SyntaxHighlighter

Friday, August 1, 2008

Hidden Web: Don't Love It, Leave It

There's been a bit of buzz lately about Google's "failure" to effectively search the "hidden (deep) web". In the discussions I've been seeing, the hidden web is equated with stuff in academic and digital library repositories, i.e., "OAI-based resources" (which I assume to mean OAI/PMH).

I have to say: repositories != hidden web. The hidden web is simply the stuff the search engines don't find. Systems that surface information about their content only through OAI/PMH interfaces might make up a small part of the hidden web because they're not being surfaced to the bots, but frankly the hidden web holds way more stuff than what's in Fedora and DSpace at universities. Just ask Wikipedia.

The assertion that repository content == the hidden web is circular and false rhetoric that obscures the real problem: people are fighting the web instead of working with it. If you fight it, it will ignore you. This sort of thinking also makes hay for enterprises like the Internet Search Environment Number that seem to me to be trying to carve out business models that exploit, perpetuate and promote the cloistering of content and the rationing of information discovery.

Yesterday, Peter Millington posted what's effectively the antidote on the JISC-REPOSITORIES list (cross-posted to other lists). I reproduce it here in full because it's good advice not just for repositories but for anybody who is putting complex collections of content on the web and wants that content to be discoverable and useful:
Ways to snatch defeat from the jaws of victory
Peter Millington
SHERPA Technical Development Officer
University of Nottingham

You may have set up your repository and filled it with interesting papers, but it is still possible to screw things up technically so that search engines and harvesters cannot index your material. Here are seven common gotchas spotted by SHERPA:
  1. Require all visitors to have a username and password
  2. Do not have a 'Browse' interface with hyperlinks between pages
  3. Set a 'robots.txt' file and/or use 'robots' meta tags in HTML headers that prevent search engine crawling
  4. Restrict access to embargoed and/or other (selected) full texts
  5. Accept poor quality or restrictive PDF files
  6. Hide your OAI Base URL
  7. Have awkward URLs
Full explanations and some solutions are given at: http://www.sherpa.ac.uk/documents/ways-to-screw-up.html

If you know of any other ways in which things may go awry, please contact us and we will consider adding them to the list.
I'm happy to say: Pleiades gets a clean bill of health if we count nos. 5 and 6 as non-applicable (since we're not a repository per se and we don't have a compelling use case for OAI/PMH or PDF).
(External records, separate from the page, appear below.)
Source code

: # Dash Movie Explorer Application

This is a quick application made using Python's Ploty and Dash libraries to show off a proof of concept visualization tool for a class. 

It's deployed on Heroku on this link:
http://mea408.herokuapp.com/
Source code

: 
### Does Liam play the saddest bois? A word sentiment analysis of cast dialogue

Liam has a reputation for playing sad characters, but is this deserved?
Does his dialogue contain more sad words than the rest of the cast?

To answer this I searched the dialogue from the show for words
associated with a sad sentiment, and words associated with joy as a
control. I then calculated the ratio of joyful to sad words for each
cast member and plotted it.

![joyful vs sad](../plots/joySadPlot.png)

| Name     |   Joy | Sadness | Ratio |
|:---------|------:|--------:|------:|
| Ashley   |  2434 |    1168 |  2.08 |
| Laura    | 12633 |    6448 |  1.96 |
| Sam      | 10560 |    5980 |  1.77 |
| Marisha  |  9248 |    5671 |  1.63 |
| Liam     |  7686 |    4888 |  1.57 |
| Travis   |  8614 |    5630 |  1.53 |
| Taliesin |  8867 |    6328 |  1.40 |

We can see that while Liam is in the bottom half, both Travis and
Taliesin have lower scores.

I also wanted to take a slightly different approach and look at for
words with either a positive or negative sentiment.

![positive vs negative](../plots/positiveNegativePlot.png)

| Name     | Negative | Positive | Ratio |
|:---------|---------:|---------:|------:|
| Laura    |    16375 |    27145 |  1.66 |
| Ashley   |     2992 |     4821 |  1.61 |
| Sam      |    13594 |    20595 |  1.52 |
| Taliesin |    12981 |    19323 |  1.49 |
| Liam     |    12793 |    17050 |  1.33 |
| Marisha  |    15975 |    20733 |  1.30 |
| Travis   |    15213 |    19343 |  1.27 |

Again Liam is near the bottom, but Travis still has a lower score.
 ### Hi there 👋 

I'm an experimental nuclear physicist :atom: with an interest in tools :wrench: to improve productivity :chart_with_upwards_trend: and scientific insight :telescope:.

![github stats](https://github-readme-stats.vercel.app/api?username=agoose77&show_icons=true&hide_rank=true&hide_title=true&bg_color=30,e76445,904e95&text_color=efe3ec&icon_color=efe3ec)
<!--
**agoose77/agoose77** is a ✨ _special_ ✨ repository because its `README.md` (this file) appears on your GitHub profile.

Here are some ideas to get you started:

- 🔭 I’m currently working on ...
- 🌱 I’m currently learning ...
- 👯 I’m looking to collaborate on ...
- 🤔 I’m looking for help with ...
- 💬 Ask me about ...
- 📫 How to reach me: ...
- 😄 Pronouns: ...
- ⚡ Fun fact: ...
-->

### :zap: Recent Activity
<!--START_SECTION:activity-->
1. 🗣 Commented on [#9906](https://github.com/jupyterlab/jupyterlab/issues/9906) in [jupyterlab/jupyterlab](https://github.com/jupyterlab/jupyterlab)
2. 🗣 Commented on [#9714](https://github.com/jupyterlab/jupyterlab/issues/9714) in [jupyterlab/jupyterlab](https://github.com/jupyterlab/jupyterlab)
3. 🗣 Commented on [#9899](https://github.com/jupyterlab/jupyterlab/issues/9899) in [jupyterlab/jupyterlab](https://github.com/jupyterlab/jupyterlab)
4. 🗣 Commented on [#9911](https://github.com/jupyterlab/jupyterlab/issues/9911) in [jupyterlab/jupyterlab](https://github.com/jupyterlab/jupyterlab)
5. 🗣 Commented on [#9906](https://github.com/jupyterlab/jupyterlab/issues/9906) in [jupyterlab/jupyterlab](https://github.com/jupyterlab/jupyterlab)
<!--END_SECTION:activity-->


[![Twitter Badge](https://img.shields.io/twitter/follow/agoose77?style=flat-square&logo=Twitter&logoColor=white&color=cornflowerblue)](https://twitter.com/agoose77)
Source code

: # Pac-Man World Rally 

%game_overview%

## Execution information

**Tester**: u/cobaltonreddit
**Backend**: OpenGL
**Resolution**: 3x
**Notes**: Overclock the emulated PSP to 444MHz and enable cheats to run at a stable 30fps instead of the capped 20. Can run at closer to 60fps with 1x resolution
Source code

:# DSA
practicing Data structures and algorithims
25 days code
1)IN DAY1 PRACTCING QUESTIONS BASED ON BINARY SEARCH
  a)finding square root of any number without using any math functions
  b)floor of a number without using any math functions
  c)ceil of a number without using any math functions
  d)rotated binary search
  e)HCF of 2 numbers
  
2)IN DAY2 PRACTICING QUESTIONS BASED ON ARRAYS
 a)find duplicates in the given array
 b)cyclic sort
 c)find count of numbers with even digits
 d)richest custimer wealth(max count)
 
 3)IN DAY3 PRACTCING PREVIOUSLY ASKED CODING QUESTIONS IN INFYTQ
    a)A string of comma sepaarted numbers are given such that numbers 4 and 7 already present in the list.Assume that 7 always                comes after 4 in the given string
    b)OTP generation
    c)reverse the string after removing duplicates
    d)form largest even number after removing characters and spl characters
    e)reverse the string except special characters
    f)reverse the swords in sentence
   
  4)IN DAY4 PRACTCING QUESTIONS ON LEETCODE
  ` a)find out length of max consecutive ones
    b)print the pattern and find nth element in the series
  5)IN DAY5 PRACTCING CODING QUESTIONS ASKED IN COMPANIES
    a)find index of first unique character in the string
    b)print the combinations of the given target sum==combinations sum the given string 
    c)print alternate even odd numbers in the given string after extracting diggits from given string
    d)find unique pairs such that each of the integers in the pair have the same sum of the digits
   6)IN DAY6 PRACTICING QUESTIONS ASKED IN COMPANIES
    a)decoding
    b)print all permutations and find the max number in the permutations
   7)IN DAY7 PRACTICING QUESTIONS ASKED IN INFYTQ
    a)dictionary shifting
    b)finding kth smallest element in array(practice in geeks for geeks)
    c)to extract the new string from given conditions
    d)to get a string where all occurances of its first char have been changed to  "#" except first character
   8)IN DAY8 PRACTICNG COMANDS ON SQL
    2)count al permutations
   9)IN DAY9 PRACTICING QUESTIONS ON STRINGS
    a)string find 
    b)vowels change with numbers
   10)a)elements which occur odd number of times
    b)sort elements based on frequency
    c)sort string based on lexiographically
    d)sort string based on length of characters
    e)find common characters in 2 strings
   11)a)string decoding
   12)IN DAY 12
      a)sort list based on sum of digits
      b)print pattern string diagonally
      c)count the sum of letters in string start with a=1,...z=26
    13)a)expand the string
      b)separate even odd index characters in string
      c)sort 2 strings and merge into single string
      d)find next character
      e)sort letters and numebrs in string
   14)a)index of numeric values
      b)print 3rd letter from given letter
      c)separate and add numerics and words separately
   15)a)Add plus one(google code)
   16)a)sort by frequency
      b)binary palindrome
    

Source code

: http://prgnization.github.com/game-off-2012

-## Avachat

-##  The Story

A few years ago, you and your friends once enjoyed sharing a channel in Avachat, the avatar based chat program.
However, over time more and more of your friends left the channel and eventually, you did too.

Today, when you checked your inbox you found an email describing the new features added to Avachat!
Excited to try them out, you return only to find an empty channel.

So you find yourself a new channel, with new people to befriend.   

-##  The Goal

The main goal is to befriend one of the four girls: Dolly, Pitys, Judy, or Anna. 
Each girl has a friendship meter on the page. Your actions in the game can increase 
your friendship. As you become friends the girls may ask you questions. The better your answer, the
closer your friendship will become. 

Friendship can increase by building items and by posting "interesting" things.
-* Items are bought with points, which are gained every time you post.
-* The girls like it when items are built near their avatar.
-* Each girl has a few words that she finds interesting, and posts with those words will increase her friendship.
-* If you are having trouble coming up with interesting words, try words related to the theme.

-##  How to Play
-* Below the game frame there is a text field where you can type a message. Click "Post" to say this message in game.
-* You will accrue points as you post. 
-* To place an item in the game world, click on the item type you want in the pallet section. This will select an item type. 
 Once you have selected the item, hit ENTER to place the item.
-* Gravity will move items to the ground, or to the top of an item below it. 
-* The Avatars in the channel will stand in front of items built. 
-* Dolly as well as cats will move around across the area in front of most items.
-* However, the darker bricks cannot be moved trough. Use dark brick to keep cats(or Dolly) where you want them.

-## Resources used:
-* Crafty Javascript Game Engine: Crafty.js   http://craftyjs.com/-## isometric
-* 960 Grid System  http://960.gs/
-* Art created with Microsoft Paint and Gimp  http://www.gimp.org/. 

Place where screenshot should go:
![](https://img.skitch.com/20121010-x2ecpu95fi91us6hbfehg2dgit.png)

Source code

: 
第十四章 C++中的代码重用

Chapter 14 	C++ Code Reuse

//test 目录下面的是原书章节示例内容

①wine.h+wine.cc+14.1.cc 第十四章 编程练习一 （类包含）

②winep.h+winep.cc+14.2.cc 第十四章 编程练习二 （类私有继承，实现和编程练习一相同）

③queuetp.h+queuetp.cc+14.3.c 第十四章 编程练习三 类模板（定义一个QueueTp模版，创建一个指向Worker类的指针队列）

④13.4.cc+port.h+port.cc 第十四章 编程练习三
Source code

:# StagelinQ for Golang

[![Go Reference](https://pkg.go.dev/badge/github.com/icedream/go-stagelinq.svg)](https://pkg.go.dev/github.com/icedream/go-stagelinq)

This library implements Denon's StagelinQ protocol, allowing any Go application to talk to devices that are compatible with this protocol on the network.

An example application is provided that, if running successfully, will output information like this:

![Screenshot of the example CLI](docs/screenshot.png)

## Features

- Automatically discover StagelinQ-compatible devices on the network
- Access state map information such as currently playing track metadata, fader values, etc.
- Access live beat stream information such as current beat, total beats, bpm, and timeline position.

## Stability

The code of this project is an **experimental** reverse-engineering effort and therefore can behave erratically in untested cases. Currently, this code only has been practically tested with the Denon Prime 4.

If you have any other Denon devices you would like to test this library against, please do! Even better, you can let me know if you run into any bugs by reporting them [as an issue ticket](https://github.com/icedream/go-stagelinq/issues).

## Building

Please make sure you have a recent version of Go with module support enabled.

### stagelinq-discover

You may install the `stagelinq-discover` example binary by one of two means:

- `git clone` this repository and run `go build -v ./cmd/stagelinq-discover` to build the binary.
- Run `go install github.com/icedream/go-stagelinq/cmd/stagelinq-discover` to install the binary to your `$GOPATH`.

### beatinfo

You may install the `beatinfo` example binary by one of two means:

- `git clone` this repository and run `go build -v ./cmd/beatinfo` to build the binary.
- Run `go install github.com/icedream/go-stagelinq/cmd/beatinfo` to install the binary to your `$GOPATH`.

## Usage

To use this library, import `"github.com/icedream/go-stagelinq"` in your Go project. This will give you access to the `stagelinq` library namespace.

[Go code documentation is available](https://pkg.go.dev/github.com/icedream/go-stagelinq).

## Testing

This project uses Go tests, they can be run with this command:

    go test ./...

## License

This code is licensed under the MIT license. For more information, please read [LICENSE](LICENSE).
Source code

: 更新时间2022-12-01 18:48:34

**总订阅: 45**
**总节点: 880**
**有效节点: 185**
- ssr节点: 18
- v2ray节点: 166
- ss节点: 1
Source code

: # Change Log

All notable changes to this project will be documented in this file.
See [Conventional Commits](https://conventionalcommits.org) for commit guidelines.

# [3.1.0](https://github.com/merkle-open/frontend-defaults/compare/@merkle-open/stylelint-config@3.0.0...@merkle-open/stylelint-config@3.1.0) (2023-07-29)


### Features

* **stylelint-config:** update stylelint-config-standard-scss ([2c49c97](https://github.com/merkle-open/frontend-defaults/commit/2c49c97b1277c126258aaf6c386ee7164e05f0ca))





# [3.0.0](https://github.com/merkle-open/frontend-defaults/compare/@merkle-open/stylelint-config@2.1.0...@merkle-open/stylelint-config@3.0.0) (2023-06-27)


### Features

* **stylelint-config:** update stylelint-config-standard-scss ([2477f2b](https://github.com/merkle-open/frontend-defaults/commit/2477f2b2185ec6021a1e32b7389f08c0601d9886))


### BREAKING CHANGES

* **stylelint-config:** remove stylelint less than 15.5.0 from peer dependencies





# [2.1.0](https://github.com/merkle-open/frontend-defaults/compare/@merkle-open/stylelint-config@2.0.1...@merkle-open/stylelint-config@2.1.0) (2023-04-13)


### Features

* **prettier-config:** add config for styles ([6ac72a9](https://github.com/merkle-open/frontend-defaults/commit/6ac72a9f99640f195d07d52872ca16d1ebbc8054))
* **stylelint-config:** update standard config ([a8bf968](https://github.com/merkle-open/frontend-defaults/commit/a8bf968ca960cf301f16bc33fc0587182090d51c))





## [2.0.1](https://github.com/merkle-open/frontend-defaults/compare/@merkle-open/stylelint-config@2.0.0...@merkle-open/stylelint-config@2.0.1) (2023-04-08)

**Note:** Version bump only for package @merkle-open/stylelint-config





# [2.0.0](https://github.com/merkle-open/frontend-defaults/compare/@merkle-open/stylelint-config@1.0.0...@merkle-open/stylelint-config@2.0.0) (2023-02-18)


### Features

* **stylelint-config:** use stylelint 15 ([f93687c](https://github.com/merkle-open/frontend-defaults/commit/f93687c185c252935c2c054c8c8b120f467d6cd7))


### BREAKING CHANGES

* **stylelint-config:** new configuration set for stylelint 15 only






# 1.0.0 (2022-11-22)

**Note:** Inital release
Disclaimer: we are exploring the use of OAI/ORE through our Concordia project. One of the things we like most about it is that its primary serialization format is Atom, which is already indexed by the big search engines. With the web.

2 comments:

Matt Theobald said...

Hello, Tom,

ISEN doesn't really exist, yet. So I can understand how it might be difficult to determine what exactly it is. No cloistering, no rationing, just easier open access to interfaces to deep web content that is already on the network. ISEN is not a subscription model for information consumers, that would never work, never will.
ISEN is about universal open access to free information that is simply better organized.

Feel free to contact me about questions or concerns about ISEN.

Unknown said...

Hi Theo:

Thanks for offering this clarification of intent. I look forward to seeing more details about plans for ISEN appear on its website and blog. I gained the impressions expressed above after reading both.

Best,
Tom